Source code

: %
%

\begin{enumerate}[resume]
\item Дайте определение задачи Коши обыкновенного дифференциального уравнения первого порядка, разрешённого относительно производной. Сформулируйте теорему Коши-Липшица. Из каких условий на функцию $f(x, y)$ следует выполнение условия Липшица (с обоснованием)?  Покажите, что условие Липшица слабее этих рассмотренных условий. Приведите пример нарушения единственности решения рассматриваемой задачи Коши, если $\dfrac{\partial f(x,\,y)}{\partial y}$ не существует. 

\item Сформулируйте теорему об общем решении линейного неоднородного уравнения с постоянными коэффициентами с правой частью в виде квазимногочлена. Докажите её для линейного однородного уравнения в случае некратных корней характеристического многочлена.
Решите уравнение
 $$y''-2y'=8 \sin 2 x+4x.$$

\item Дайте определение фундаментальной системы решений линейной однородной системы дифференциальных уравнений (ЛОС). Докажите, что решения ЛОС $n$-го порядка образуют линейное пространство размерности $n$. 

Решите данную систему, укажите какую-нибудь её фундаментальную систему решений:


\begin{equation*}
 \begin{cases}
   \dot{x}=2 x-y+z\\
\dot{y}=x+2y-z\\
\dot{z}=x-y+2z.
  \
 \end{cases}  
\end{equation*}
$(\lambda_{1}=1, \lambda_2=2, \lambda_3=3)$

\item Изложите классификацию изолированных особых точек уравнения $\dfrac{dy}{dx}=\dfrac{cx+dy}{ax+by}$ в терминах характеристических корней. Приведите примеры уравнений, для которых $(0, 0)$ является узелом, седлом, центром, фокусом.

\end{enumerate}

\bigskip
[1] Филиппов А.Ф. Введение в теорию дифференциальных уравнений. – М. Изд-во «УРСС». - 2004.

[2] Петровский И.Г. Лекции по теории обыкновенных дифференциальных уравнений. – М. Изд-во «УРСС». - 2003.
- - - - -
- [Aim of the task]
Return the data exactly. Include every record.

- [Task response]
Source code

: %
%

\begin{enumerate}[resume]
\item Дайте определение задачи Коши обыкновенного дифференциального уравнения первого порядка, разрешённого относительно производной. Сформулируйте теорему Коши-Липшица. Из каких условий на функцию $f(x, y)$ следует выполнение условия Липшица (с обоснованием)?  Покажите, что условие Липшица слабее этих рассмотренных условий. Приведите пример нарушения единственности решения рассматриваемой задачи Коши, если $\dfrac{\partial f(x,\,y)}{\partial y}$ не существует. 

\item Сформулируйте теорему об общем решении линейного неоднородного уравнения с постоянными коэффициентами с правой частью в виде квазимногочлена. Докажите её для линейного однородного уравнения в случае некратных корней характеристического многочлена.
Решите уравнение
 $$y''-2y'=8 \sin 2 x+4x.$$

\item Дайте определение фундаментальной системы решений линейной однородной системы дифференциальных уравнений (ЛОС). Докажите, что решения ЛОС $n$-го порядка образуют линейное пространство размерности $n$. 

Решите данную систему, укажите какую-нибудь её фундаментальную систему решений:


\begin{equation*}
 \begin{cases}
   \dot{x}=2 x-y+z\\
\dot{y}=x+2y-z\\
\dot{z}=x-y+2z.
  \
 \end{cases}  
\end{equation*}
$(\lambda_{1}=1, \lambda_2=2, \lambda_3=3)$

\item Изложите классификацию изолированных особых точек уравнения $\dfrac{dy}{dx}=\dfrac{cx+dy}{ax+by}$ в терминах характеристических корней. Приведите примеры уравнений, для которых $(0, 0)$ является узелом, седлом, центром, фокусом.

\end{enumerate}

\bigskip
[1] Филиппов А.Ф. Введение в теорию дифференциальных уравнений. – М. Изд-во «УРСС». - 2004.

[2] Петровский И.Г. Лекции по теории обыкновенных дифференциальных уравнений. – М. Изд-во «УРСС». - 2003.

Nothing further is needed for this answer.